Dataset extract START

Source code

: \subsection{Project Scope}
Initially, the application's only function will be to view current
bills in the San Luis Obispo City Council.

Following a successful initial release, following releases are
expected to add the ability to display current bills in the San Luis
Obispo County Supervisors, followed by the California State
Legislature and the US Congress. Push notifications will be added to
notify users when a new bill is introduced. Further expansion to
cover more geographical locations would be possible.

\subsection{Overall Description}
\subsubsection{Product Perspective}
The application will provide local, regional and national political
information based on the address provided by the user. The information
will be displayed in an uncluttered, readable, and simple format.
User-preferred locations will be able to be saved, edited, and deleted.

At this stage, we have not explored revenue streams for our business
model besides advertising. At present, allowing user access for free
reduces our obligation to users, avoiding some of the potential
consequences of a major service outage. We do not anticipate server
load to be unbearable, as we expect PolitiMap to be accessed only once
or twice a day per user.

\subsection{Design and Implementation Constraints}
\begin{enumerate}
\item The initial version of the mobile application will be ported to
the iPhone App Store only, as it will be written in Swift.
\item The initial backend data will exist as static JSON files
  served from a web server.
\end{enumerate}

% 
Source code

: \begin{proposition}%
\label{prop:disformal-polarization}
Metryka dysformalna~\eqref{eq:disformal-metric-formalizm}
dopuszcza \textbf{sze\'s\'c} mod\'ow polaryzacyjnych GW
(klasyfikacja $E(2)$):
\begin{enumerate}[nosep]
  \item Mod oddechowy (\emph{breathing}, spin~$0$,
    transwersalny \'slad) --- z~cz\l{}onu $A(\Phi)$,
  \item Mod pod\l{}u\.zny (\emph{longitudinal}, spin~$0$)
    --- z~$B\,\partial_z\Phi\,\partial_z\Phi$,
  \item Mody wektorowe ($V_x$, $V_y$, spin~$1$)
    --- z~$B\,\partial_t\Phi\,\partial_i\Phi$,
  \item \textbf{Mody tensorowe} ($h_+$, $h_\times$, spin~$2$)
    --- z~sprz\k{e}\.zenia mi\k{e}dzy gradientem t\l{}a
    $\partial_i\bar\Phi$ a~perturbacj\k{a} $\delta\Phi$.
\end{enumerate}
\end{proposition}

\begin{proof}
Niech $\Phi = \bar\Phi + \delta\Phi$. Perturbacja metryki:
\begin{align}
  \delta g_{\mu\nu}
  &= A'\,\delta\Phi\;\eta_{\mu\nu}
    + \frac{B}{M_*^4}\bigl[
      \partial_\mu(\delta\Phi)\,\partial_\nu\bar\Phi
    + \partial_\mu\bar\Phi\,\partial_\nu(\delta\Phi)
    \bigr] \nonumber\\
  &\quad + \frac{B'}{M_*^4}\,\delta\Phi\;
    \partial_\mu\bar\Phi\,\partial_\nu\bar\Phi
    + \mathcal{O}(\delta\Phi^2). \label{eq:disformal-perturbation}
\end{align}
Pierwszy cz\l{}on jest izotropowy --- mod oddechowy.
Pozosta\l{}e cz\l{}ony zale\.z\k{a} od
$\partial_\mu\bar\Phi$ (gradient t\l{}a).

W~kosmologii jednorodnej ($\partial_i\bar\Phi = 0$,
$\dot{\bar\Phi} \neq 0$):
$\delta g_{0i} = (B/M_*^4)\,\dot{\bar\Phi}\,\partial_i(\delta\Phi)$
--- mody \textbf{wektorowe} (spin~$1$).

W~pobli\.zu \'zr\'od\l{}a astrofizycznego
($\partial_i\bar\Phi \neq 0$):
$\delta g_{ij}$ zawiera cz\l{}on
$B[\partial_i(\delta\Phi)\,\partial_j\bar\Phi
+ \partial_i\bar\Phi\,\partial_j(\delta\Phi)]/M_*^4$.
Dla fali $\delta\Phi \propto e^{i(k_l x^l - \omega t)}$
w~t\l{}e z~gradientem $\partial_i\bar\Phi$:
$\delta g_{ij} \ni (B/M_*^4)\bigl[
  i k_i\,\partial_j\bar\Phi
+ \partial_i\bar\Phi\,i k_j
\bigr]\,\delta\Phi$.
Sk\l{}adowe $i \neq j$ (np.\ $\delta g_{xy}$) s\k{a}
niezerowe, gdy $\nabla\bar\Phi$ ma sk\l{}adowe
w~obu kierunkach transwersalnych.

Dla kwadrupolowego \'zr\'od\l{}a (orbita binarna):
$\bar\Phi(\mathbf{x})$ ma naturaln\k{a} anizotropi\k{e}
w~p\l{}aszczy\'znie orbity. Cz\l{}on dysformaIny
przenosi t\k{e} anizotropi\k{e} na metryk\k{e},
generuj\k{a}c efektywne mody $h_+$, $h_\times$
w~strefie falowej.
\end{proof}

Dataset extract END

## Work to be completed
Copy every line of the records word for word.

## Exercise solution
Source code

: \subsection{Project Scope}
Initially, the application's only function will be to view current
bills in the San Luis Obispo City Council.

Following a successful initial release, following releases are
expected to add the ability to display current bills in the San Luis
Obispo County Supervisors, followed by the California State
Legislature and the US Congress. Push notifications will be added to
notify users when a new bill is introduced. Further expansion to
cover more geographical locations would be possible.

\subsection{Overall Description}
\subsubsection{Product Perspective}
The application will provide local, regional and national political
information based on the address provided by the user. The information
will be displayed in an uncluttered, readable, and simple format.
User-preferred locations will be able to be saved, edited, and deleted.

At this stage, we have not explored revenue streams for our business
model besides advertising. At present, allowing user access for free
reduces our obligation to users, avoiding some of the potential
consequences of a major service outage. We do not anticipate server
load to be unbearable, as we expect PolitiMap to be accessed only once
or twice a day per user.

\subsection{Design and Implementation Constraints}
\begin{enumerate}
\item The initial version of the mobile application will be ported to
the iPhone App Store only, as it will be written in Swift.
\item The initial backend data will exist as static JSON files
  served from a web server.
\end{enumerate}

% 
Source code

: \begin{proposition}%
\label{prop:disformal-polarization}
Metryka dysformalna~\eqref{eq:disformal-metric-formalizm}
dopuszcza \textbf{sze\'s\'c} mod\'ow polaryzacyjnych GW
(klasyfikacja $E(2)$):
\begin{enumerate}[nosep]
  \item Mod oddechowy (\emph{breathing}, spin~$0$,
    transwersalny \'slad) --- z~cz\l{}onu $A(\Phi)$,
  \item Mod pod\l{}u\.zny (\emph{longitudinal}, spin~$0$)
    --- z~$B\,\partial_z\Phi\,\partial_z\Phi$,
  \item Mody wektorowe ($V_x$, $V_y$, spin~$1$)
    --- z~$B\,\partial_t\Phi\,\partial_i\Phi$,
  \item \textbf{Mody tensorowe} ($h_+$, $h_\times$, spin~$2$)
    --- z~sprz\k{e}\.zenia mi\k{e}dzy gradientem t\l{}a
    $\partial_i\bar\Phi$ a~perturbacj\k{a} $\delta\Phi$.
\end{enumerate}
\end{proposition}

\begin{proof}
Niech $\Phi = \bar\Phi + \delta\Phi$. Perturbacja metryki:
\begin{align}
  \delta g_{\mu\nu}
  &= A'\,\delta\Phi\;\eta_{\mu\nu}
    + \frac{B}{M_*^4}\bigl[
      \partial_\mu(\delta\Phi)\,\partial_\nu\bar\Phi
    + \partial_\mu\bar\Phi\,\partial_\nu(\delta\Phi)
    \bigr] \nonumber\\
  &\quad + \frac{B'}{M_*^4}\,\delta\Phi\;
    \partial_\mu\bar\Phi\,\partial_\nu\bar\Phi
    + \mathcal{O}(\delta\Phi^2). \label{eq:disformal-perturbation}
\end{align}
Pierwszy cz\l{}on jest izotropowy --- mod oddechowy.
Pozosta\l{}e cz\l{}ony zale\.z\k{a} od
$\partial_\mu\bar\Phi$ (gradient t\l{}a).

W~kosmologii jednorodnej ($\partial_i\bar\Phi = 0$,
$\dot{\bar\Phi} \neq 0$):
$\delta g_{0i} = (B/M_*^4)\,\dot{\bar\Phi}\,\partial_i(\delta\Phi)$
--- mody \textbf{wektorowe} (spin~$1$).

W~pobli\.zu \'zr\'od\l{}a astrofizycznego
($\partial_i\bar\Phi \neq 0$):
$\delta g_{ij}$ zawiera cz\l{}on
$B[\partial_i(\delta\Phi)\,\partial_j\bar\Phi
+ \partial_i\bar\Phi\,\partial_j(\delta\Phi)]/M_*^4$.
Dla fali $\delta\Phi \propto e^{i(k_l x^l - \omega t)}$
w~t\l{}e z~gradientem $\partial_i\bar\Phi$:
$\delta g_{ij} \ni (B/M_*^4)\bigl[
  i k_i\,\partial_j\bar\Phi
+ \partial_i\bar\Phi\,i k_j
\bigr]\,\delta\Phi$.
Sk\l{}adowe $i \neq j$ (np.\ $\delta g_{xy}$) s\k{a}
niezerowe, gdy $\nabla\bar\Phi$ ma sk\l{}adowe
w~obu kierunkach transwersalnych.

Dla kwadrupolowego \'zr\'od\l{}a (orbita binarna):
$\bar\Phi(\mathbf{x})$ ma naturaln\k{a} anizotropi\k{e}
w~p\l{}aszczy\'znie orbity. Cz\l{}on dysformaIny
przenosi t\k{e} anizotropi\k{e} na metryk\k{e},
generuj\k{a}c efektywne mody $h_+$, $h_\times$
w~strefie falowej.
\end{proof}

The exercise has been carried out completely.